Stored data
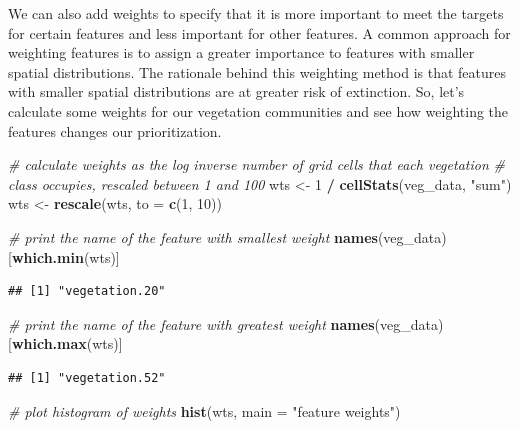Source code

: \documentclass[12pt,]{book}
\newenvironment{Shaded}{\begin{snugshade}}{\end{snugshade}}
\newcommand{\KeywordTok}[1]{\textcolor[rgb]{0.13,0.29,0.53}{\textbf{#1}}}
\newcommand{\DataTypeTok}[1]{\textcolor[rgb]{0.13,0.29,0.53}{#1}}
\newcommand{\DecValTok}[1]{\textcolor[rgb]{0.00,0.00,0.81}{#1}}
\newcommand{\StringTok}[1]{\textcolor[rgb]{0.31,0.60,0.02}{#1}}
\newcommand{\CommentTok}[1]{\textcolor[rgb]{0.56,0.35,0.01}{\textit{#1}}}
\newcommand{\OperatorTok}[1]{\textcolor[rgb]{0.81,0.36,0.00}{\textbf{#1}}}
\newcommand{\NormalTok}[1]{#1}
\begin{document}
We can also add weights to specify that it is more important to meet the
targets for certain features and less important for other features. A
common approach for weighting features is to assign a greater importance
to features with smaller spatial distributions. The rationale behind
this weighting method is that features with smaller spatial
distributions are at greater risk of extinction. So, let's calculate
some weights for our vegetation communities and see how weighting the
features changes our prioritization.

\begin{Shaded}
\begin{Highlighting}[]
\CommentTok{# calculate weights as the log inverse number of grid cells that each vegetation}
\CommentTok{# class occupies, rescaled between 1 and 100}
\NormalTok{wts <-}\StringTok{ }\DecValTok{1} \OperatorTok{/}\StringTok{ }\KeywordTok{cellStats}\NormalTok{(veg_data, }\StringTok{"sum"}\NormalTok{)}
\NormalTok{wts <-}\StringTok{ }\KeywordTok{rescale}\NormalTok{(wts, }\DataTypeTok{to =} \KeywordTok{c}\NormalTok{(}\DecValTok{1}\NormalTok{, }\DecValTok{10}\NormalTok{))}

\CommentTok{# print the name of the feature with smallest weight}
\KeywordTok{names}\NormalTok{(veg_data)[}\KeywordTok{which.min}\NormalTok{(wts)]}
\end{Highlighting}
\end{Shaded}

\begin{verbatim}
## [1] "vegetation.20"
\end{verbatim}

\begin{Shaded}
\begin{Highlighting}[]
\CommentTok{# print the name of the feature with greatest weight}
\KeywordTok{names}\NormalTok{(veg_data)[}\KeywordTok{which.max}\NormalTok{(wts)]}
\end{Highlighting}
\end{Shaded}

\begin{verbatim}
## [1] "vegetation.52"
\end{verbatim}

\begin{Shaded}
\begin{Highlighting}[]
\CommentTok{# plot histogram of weights}
\KeywordTok{hist}\NormalTok{(wts, }\DataTypeTok{main =} \StringTok{"feature weights"}\NormalTok{)}
\end{Highlighting}
\end{Shaded}
\end{document}
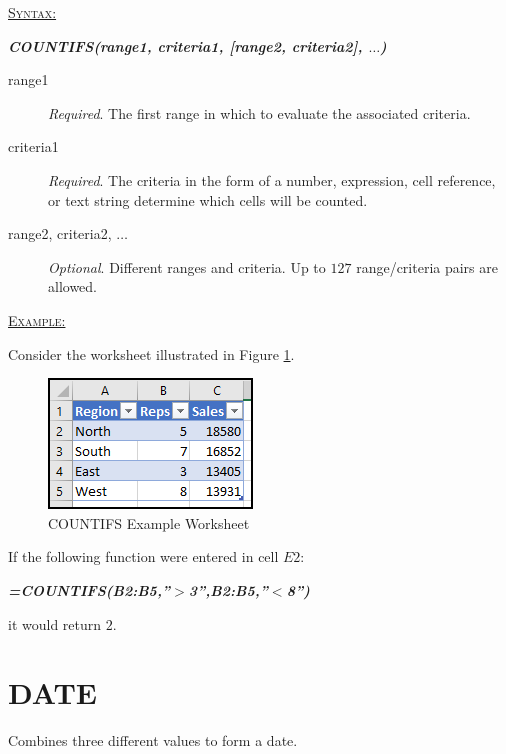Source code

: \begin{addmargin}[1cm]{0cm}

	\medskip
	\underline{\textsc{Syntax:}}
	\medskip

	{\color{Syntax}
		\noindent\textbf{\textit{COUNTIFS(range1, criteria1, [range2, criteria2], $\ldots$)}}
	}
	
	\begin{description}
		\item[range1] \textit{Required}. The first range in which to evaluate the associated criteria.
		\item[criteria1] \textit{Required}. The criteria in the form of a number, expression, cell reference, or text string determine which cells will be counted.
		\item[range2, criteria2, $\ldots$] \textit{Optional}. Different ranges and criteria. Up to $ 127 $ range/criteria pairs are allowed.
	\end{description}

	\medskip
	\noindent\underline{\textsc{Example:}}
	\medskip
	
	\noindent Consider the worksheet illustrated in Figure \ref{apa:cfs}.

	\begin{figure}[H]
		\centering
		\includegraphics[width=\maxwidth{.45\linewidth}]{gfx/apa_fig01}
		\caption{COUNTIFS Example Worksheet}
		\label{apa:cfs}
	\end{figure}
	
	\noindent If the following function were entered in cell $ E2 $:
	
	{\color{Syntax}
		\textit{\textbf{=COUNTIFS(B2:B5,''$ > $3'',B2:B5,''$ < $8'')}}
	}
	
	\noindent it would return $ 2 $.

\end{addmargin}

\section{DATE}

Combines three different values to form a date.


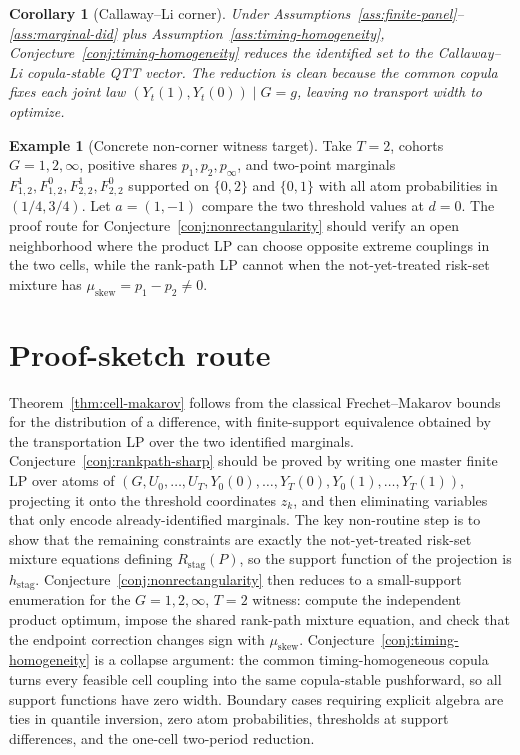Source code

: \documentclass[11pt]{article}
\theoremstyle{definition}
\newtheorem{example}{Example}
\theoremstyle{plain}
\newtheorem{corollary}{Corollary}
\theoremstyle{remark}
\begin{document}
\begin{corollary}[Callaway--Li corner]\label{cor:clcorner}
Under Assumptions~\ref{ass:finite-panel}--\ref{ass:marginal-did} plus Assumption~\ref{ass:timing-homogeneity}, Conjecture~\ref{conj:timing-homogeneity} reduces the identified set to the Callaway--Li copula-stable QTT vector.  The reduction is clean because the common copula fixes each joint law \((Y_t(1),Y_t(0))\mid G=g\), leaving no transport width to optimize.
\end{corollary}

\begin{example}[Concrete non-corner witness target]\label{ex:witness}
Take \(T=2\), cohorts \(G=1,2,\infty\), positive shares \(p_1,p_2,p_\infty\), and two-point marginals \(F^1_{1,2},F^0_{1,2},F^1_{2,2},F^0_{2,2}\) supported on \(\{0,2\}\) and \(\{0,1\}\) with all atom probabilities in \((1/4,3/4)\).  Let \(a=(1,-1)\) compare the two threshold values at \(d=0\).  The proof route for Conjecture~\ref{conj:nonrectangularity} should verify an open neighborhood where the product LP can choose opposite extreme couplings in the two cells, while the rank-path LP cannot when the not-yet-treated risk-set mixture has \(\mu_{\mathrm{skew}}=p_1-p_2\ne0\).
\end{example}

\section{Proof-sketch route}
Theorem~\ref{thm:cell-makarov} follows from the classical Frechet--Makarov bounds for the distribution of a difference, with finite-support equivalence obtained by the transportation LP over the two identified marginals.  Conjecture~\ref{conj:rankpath-sharp} should be proved by writing one master finite LP over atoms of \((G,U_0,\ldots,U_T,Y_0(0),\ldots,Y_T(0),Y_0(1),\ldots,Y_T(1))\), projecting it onto the threshold coordinates \(z_k\), and then eliminating variables that only encode already-identified marginals.  The key non-routine step is to show that the remaining constraints are exactly the not-yet-treated risk-set mixture equations defining \(R_{\mathrm{stag}}(P)\), so the support function of the projection is \(h_{\mathrm{stag}}\).  Conjecture~\ref{conj:nonrectangularity} then reduces to a small-support enumeration for the \(G=1,2,\infty\), \(T=2\) witness: compute the independent product optimum, impose the shared rank-path mixture equation, and check that the endpoint correction changes sign with \(\mu_{\mathrm{skew}}\).  Conjecture~\ref{conj:timing-homogeneity} is a collapse argument: the common timing-homogeneous copula turns every feasible cell coupling into the same copula-stable pushforward, so all support functions have zero width.  Boundary cases requiring explicit algebra are ties in quantile inversion, zero atom probabilities, thresholds at support differences, and the one-cell two-period reduction.
\end{document}
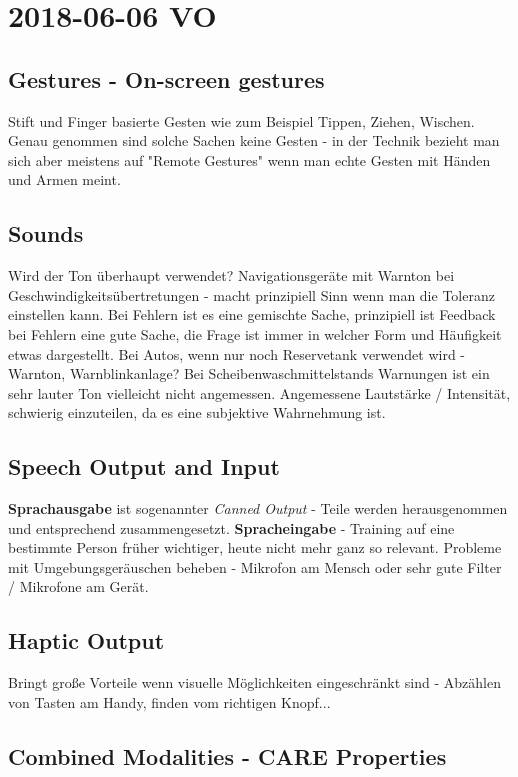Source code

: \section{2018-06-06 VO}

\subsection{Gestures - On-screen gestures}

Stift und Finger basierte Gesten wie zum Beispiel Tippen, Ziehen, Wischen. 
Genau genommen sind solche Sachen keine Gesten - in der Technik bezieht man sich 
aber meistens auf "Remote Gestures" wenn man echte Gesten mit Händen und Armen meint.
\subsection{Sounds}
Wird der Ton überhaupt verwendet? Navigationsgeräte mit Warnton bei Geschwindigkeitsübertretungen - macht prinzipiell Sinn wenn man die Toleranz einstellen kann.
Bei Fehlern ist es eine gemischte Sache, prinzipiell ist Feedback bei Fehlern eine gute Sache, die Frage ist immer in welcher Form und Häufigkeit etwas dargestellt. 
Bei Autos, wenn nur noch Reservetank verwendet wird - Warnton, Warnblinkanlage?
Bei Scheibenwaschmittelstands Warnungen ist ein sehr lauter Ton vielleicht nicht angemessen.
Angemessene Lautstärke / Intensität, schwierig einzuteilen, da es eine subjektive Wahrnehmung ist.
\subsection{Speech Output and Input}
\textbf{Sprachausgabe} ist sogenannter \textit{Canned Output} - Teile werden herausgenommen
und entsprechend zusammengesetzt. 
\textbf{Spracheingabe} - Training auf eine bestimmte Person früher wichtiger, heute nicht mehr
ganz so relevant. Probleme mit Umgebungsgeräuschen beheben - Mikrofon am Mensch oder 
sehr gute Filter / Mikrofone am Gerät.

\subsection{Haptic Output}

Bringt große Vorteile wenn visuelle Möglichkeiten eingeschränkt sind - Abzählen von 
Tasten am Handy, finden vom richtigen Knopf...

\subsection{Combined Modalities - CARE Properties}

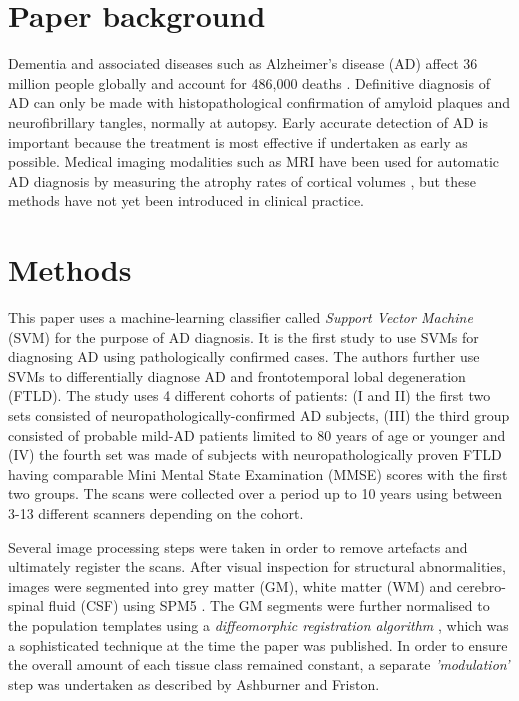 \documentclass[11pt,a4paper,oneside]{report}
\begin{document}
\section*{Paper background}

Dementia and associated diseases such as Alzheimer's disease (AD) affect 36 million people globally \cite{world2012dementia} and account for 486,000 deaths \cite{lozano2013global}. Definitive diagnosis of AD can only be made with histopathological confirmation of amyloid plaques and neurofibrillary tangles, normally at autopsy. Early accurate detection of AD is important because the treatment is most effective if undertaken as early as possible. Medical imaging modalities such as MRI have been used for automatic AD diagnosis by measuring the atrophy rates of cortical volumes \cite{fox2004imaging,barnes2004differentiating,wahlund2005evidence}, but these methods have not yet been introduced in clinical practice.

\section*{Methods}

This paper uses a machine-learning classifier called \emph{Support Vector Machine} (SVM) for the purpose of AD diagnosis. It is the first study to use SVMs for diagnosing AD using pathologically confirmed cases. The authors further use SVMs to differentially diagnose AD and frontotemporal lobal degeneration (FTLD). The study uses 4 different cohorts of patients: (I and II) the first two sets consisted of neuropathologically-confirmed AD subjects, (III) the third group consisted of probable mild-AD patients limited to 80 years of age or younger and (IV) the fourth set was made of subjects with neuropathologically proven FTLD having comparable Mini Mental State Examination (MMSE) scores with the first two groups. The scans were collected over a period up to 10 years using between 3-13 different scanners depending on the cohort.

Several image processing steps were taken in order to remove artefacts and ultimately register the scans. After visual inspection for structural abnormalities, images were segmented into grey matter (GM), white matter (WM) and cerebro-spinal fluid (CSF) using SPM5 \cite{SPM5}. The GM segments were further normalised to the population templates using a \emph{diffeomorphic registration algorithm} \cite{ashburner2007fast}, which was a sophisticated technique at the time the paper was published. In order to ensure the overall amount of each tissue class remained constant, a separate \emph{'modulation'} step was undertaken as described by Ashburner and Friston. \cite{ashburner2000voxel}
\end{document}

» To do: Would you copy all lines in the records where the string "CommentTok" appears?

» Written answer:
\newcommand{\CommentTok}[1]{\textcolor[rgb]{0.56,0.35,0.01}{\textit{#1}}}
\CommentTok{# calculate weights as the log inverse number of grid cells that each vegetation}
\CommentTok{# class occupies, rescaled between 1 and 100}
\CommentTok{# print the name of the feature with smallest weight}
\CommentTok{# print the name of the feature with greatest weight}
\CommentTok{# plot histogram of weights}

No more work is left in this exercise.